Segment Start: Record excerpts

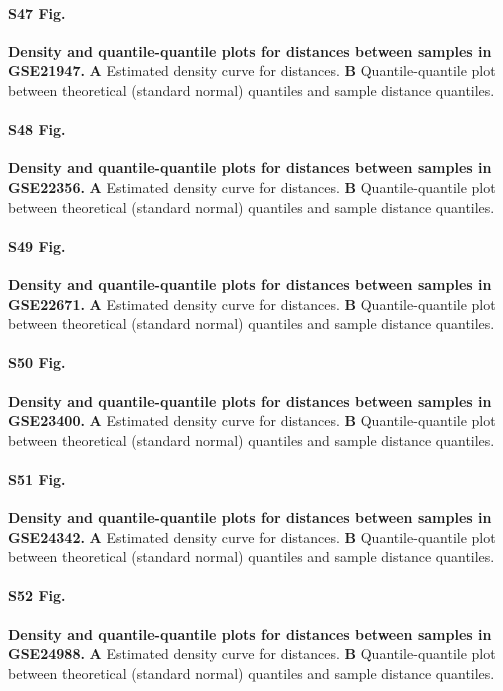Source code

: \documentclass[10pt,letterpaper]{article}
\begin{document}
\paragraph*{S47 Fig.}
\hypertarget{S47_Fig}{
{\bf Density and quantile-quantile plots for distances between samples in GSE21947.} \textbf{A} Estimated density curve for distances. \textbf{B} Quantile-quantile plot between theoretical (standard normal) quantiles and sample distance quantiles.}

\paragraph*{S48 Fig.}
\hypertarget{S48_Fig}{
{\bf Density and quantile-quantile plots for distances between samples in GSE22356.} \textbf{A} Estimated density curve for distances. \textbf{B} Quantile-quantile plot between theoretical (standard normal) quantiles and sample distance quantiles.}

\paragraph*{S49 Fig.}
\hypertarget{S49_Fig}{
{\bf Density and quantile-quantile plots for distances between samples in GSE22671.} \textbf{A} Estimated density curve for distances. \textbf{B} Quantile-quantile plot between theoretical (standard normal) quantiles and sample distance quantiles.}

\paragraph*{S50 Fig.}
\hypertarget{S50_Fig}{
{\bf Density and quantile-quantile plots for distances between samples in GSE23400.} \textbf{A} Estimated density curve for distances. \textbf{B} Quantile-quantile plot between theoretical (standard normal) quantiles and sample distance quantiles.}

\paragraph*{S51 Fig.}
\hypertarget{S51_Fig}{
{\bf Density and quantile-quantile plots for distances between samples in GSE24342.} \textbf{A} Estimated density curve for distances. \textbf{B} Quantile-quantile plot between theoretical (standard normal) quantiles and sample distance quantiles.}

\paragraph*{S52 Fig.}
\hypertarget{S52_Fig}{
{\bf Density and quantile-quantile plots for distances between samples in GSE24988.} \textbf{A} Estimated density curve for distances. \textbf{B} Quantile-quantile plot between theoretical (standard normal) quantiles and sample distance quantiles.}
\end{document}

Segment End: Record excerpts
Segment Start: Record excerpts

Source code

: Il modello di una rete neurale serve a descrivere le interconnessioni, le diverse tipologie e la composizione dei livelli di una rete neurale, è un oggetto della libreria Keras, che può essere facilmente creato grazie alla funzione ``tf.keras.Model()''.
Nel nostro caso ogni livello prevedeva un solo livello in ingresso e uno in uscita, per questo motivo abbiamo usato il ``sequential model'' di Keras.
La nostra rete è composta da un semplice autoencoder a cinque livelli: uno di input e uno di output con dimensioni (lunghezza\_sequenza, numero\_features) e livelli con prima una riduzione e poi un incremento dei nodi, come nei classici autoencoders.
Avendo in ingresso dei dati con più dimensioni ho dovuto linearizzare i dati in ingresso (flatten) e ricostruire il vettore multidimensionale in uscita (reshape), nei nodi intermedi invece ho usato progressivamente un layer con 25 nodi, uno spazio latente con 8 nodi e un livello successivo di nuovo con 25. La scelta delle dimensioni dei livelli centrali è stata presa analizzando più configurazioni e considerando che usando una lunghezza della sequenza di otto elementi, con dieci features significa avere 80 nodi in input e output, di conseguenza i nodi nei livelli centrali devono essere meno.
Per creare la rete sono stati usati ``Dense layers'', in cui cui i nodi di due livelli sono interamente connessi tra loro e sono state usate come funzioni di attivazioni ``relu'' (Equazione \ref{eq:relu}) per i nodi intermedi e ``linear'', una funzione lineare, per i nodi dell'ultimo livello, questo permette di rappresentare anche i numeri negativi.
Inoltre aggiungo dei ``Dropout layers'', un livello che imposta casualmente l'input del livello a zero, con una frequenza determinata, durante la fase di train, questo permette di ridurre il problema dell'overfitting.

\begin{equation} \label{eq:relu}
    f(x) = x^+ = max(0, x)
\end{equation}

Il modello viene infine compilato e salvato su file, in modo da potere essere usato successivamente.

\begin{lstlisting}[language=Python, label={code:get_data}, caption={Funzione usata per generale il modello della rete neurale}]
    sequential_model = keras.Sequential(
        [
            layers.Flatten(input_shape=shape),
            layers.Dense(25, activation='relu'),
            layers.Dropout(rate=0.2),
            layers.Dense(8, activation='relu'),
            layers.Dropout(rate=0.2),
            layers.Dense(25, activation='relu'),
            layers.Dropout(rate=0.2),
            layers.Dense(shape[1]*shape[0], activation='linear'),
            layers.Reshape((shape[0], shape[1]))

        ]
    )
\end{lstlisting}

Segment End: Record excerpts

Filter the data above by the word "modello" and copy every line that matches.

Result for this exercise:
: Il modello di una rete neurale serve a descrivere le interconnessioni, le diverse tipologie e la composizione dei livelli di una rete neurale, è un oggetto della libreria Keras, che può essere facilmente creato grazie alla funzione ``tf.keras.Model()''.
Il modello viene infine compilato e salvato su file, in modo da potere essere usato successivamente.
\begin{lstlisting}[language=Python, label={code:get_data}, caption={Funzione usata per generale il modello della rete neurale}]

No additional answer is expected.